• **ASSIGNED TASK**
All of the data below needs to be set down again, exactly as shown.

Segment Open

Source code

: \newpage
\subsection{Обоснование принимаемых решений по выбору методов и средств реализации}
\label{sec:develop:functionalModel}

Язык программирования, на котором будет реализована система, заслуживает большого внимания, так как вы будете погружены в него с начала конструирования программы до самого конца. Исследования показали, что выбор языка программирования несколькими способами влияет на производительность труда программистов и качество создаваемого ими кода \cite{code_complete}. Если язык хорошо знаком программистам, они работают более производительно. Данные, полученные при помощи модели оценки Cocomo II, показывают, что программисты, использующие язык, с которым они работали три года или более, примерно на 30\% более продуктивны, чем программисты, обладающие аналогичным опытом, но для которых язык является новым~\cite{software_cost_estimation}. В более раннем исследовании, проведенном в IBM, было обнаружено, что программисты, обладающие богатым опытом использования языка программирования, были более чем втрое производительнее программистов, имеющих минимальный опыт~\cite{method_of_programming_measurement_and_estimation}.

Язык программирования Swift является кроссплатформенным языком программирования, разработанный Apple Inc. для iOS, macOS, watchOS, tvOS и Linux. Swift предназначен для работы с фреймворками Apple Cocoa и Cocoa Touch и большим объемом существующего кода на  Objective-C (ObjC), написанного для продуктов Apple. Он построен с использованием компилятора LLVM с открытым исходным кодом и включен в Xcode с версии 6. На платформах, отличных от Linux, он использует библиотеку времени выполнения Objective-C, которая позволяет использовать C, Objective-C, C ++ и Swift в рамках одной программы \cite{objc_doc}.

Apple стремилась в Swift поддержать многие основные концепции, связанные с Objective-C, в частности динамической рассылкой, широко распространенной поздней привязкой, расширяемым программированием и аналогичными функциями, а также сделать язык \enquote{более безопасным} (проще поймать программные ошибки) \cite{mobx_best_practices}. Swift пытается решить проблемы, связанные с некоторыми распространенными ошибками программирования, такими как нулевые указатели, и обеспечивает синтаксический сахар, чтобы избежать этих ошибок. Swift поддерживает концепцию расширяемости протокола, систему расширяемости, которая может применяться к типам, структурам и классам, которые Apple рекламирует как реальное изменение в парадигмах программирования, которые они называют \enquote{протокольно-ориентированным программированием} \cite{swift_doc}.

Segment Closed

• **WORKED SOLUTION**
Source code

: \newpage
\subsection{Обоснование принимаемых решений по выбору методов и средств реализации}
\label{sec:develop:functionalModel}

Язык программирования, на котором будет реализована система, заслуживает большого внимания, так как вы будете погружены в него с начала конструирования программы до самого конца. Исследования показали, что выбор языка программирования несколькими способами влияет на производительность труда программистов и качество создаваемого ими кода \cite{code_complete}. Если язык хорошо знаком программистам, они работают более производительно. Данные, полученные при помощи модели оценки Cocomo II, показывают, что программисты, использующие язык, с которым они работали три года или более, примерно на 30\% более продуктивны, чем программисты, обладающие аналогичным опытом, но для которых язык является новым~\cite{software_cost_estimation}. В более раннем исследовании, проведенном в IBM, было обнаружено, что программисты, обладающие богатым опытом использования языка программирования, были более чем втрое производительнее программистов, имеющих минимальный опыт~\cite{method_of_programming_measurement_and_estimation}.

Язык программирования Swift является кроссплатформенным языком программирования, разработанный Apple Inc. для iOS, macOS, watchOS, tvOS и Linux. Swift предназначен для работы с фреймворками Apple Cocoa и Cocoa Touch и большим объемом существующего кода на  Objective-C (ObjC), написанного для продуктов Apple. Он построен с использованием компилятора LLVM с открытым исходным кодом и включен в Xcode с версии 6. На платформах, отличных от Linux, он использует библиотеку времени выполнения Objective-C, которая позволяет использовать C, Objective-C, C ++ и Swift в рамках одной программы \cite{objc_doc}.

Apple стремилась в Swift поддержать многие основные концепции, связанные с Objective-C, в частности динамической рассылкой, широко распространенной поздней привязкой, расширяемым программированием и аналогичными функциями, а также сделать язык \enquote{более безопасным} (проще поймать программные ошибки) \cite{mobx_best_practices}. Swift пытается решить проблемы, связанные с некоторыми распространенными ошибками программирования, такими как нулевые указатели, и обеспечивает синтаксический сахар, чтобы избежать этих ошибок. Swift поддерживает концепцию расширяемости протокола, систему расширяемости, которая может применяться к типам, структурам и классам, которые Apple рекламирует как реальное изменение в парадигмах программирования, которые они называют \enquote{протокольно-ориентированным программированием} \cite{swift_doc}.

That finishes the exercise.